タブレット型のメーターやセンターディスプレイに扁平フォルムのステアリングなど、冒頭で述べたとおりインパネ周りのデザインはBEVあるいはサイバー時代を思わせる。一方、キャビン設計の特徴は大人4名が長時間過ごすに十分なスペースや風景を楽しむための見晴らし、レジャーギアを積み込みやすい荷室設計であり、近未来テイストとは対象的な堅実さが印象的だ。
今回は特殊な条件下での試乗だったが、実践的あるいは実利的な顔を見せてくれた。危険な状況だからこその信頼感や優しさと易しさを実感。BEVゆえに条件なしで万人に勧められるほど一般的とも言い難いが、実用性を軸に選んでもおかしくないバランスと質感を備えたモデルだった。
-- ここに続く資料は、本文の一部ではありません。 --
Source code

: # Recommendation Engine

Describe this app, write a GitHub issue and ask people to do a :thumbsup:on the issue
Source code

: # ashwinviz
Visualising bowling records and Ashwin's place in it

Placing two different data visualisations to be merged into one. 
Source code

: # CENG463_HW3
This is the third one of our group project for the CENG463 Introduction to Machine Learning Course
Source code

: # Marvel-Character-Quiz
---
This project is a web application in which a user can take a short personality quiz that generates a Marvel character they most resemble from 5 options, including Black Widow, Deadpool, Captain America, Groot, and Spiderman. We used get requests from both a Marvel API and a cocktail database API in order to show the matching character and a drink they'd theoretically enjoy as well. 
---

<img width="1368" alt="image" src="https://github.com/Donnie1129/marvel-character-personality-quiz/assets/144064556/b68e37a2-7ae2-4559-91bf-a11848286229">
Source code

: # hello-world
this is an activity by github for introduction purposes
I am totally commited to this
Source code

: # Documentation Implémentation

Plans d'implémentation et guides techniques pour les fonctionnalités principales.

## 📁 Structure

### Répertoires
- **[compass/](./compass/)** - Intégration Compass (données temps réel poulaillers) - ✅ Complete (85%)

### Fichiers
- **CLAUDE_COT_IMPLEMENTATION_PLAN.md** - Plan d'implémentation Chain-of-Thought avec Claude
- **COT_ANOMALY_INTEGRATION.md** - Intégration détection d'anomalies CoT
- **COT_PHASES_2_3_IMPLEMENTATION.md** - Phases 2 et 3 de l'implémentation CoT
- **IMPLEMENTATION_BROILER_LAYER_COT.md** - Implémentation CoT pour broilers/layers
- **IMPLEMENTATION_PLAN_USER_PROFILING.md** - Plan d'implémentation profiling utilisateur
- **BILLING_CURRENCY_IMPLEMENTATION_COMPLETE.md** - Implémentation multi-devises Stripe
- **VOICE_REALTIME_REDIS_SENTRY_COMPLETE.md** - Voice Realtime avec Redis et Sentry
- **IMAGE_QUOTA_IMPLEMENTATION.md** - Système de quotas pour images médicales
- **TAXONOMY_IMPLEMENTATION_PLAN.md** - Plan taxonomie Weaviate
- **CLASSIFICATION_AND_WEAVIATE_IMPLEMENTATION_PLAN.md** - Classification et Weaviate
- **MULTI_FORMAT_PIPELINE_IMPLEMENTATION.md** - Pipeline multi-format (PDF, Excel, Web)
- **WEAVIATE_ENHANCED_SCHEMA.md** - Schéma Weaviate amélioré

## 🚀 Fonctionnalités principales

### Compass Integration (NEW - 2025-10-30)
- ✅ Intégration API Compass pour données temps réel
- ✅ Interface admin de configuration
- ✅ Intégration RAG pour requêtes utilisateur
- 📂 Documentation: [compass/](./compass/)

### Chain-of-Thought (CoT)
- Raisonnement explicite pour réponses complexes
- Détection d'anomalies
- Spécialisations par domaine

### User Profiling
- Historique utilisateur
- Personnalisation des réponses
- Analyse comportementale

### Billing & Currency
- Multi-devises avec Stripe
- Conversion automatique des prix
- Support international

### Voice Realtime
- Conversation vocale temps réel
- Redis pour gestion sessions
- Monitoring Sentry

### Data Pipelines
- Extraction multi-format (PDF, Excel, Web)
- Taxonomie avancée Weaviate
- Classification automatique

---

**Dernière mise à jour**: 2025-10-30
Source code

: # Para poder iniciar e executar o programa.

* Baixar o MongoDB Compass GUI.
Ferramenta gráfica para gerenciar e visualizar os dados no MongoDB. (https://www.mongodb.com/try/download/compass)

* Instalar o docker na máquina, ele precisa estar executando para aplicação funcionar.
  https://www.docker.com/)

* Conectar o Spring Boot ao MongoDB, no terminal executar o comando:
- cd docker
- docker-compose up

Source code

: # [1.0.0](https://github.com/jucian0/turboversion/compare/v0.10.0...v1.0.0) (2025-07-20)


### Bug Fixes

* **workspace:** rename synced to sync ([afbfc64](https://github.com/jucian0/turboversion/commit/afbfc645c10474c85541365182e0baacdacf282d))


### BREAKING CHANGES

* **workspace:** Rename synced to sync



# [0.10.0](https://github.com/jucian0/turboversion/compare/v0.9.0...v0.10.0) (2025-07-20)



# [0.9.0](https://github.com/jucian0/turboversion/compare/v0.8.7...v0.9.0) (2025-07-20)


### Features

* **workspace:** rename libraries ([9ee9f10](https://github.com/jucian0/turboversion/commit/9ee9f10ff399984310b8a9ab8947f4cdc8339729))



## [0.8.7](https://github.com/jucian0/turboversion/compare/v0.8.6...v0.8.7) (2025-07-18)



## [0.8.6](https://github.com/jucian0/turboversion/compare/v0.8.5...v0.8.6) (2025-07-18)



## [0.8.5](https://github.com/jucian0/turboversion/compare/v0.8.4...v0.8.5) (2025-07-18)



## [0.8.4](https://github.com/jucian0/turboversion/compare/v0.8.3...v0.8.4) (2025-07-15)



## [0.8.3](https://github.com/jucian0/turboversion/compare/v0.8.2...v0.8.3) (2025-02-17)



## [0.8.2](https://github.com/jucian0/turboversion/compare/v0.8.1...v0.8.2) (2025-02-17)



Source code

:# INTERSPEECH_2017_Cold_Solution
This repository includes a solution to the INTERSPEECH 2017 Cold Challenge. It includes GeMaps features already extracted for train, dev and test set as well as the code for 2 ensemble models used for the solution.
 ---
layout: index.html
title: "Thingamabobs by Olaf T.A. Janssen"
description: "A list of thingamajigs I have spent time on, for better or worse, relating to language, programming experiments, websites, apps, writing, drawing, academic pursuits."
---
■主要諸元 トレイルシーカー ET-HSプロトタイプ・AWD (オプションを含まず)
●全長×全幅×全高(㎜): 4845×1860×1675 ●ホイールベース(㎜):2850 ●最低地上高(㎜):210 ●車両重量(㎏):2020 ●パワートレーン:前モーター(167kW/268N・m)+後モーター(同)、システム最大出力280kW(380PS) ●駆動用バッテリー:リチウムイオン電池 ●充電ポート仕様:普通充電AC200V、急速充電DC(CHAdeMO規格対応) ●駆動方式:4WD ●WLTCモード一充電走行距離(㎞):690 ●タイヤサイズ:235/60R18

SUBARUトレイルシーカー [プロトタイプ]《4月9日正式発表予定》

アーバンテイストなソルテラと対を成すレジャー適性向上モデル
 スバルとトヨタが2022年のソルテラ/bZ4Xで開発したEV専用プラットフォームやeAxleなどを活用して開発。現行のソルテラ(D型)と同世代のアーキテクチャーを用い、ボディ後部を延長。積載性を高めるとともに、走行性能も向上させた上位モデルという位置付けだ。既に国内ティザーサイトもオープン。昨年7月にアメリカで発表されたアンチャーテッドとともに協業BEV4台の一角を占める。スバルの内燃機関車に当てはめると、ソルテラがフォレスター、トレイルシーカーはアウトバック相当になる。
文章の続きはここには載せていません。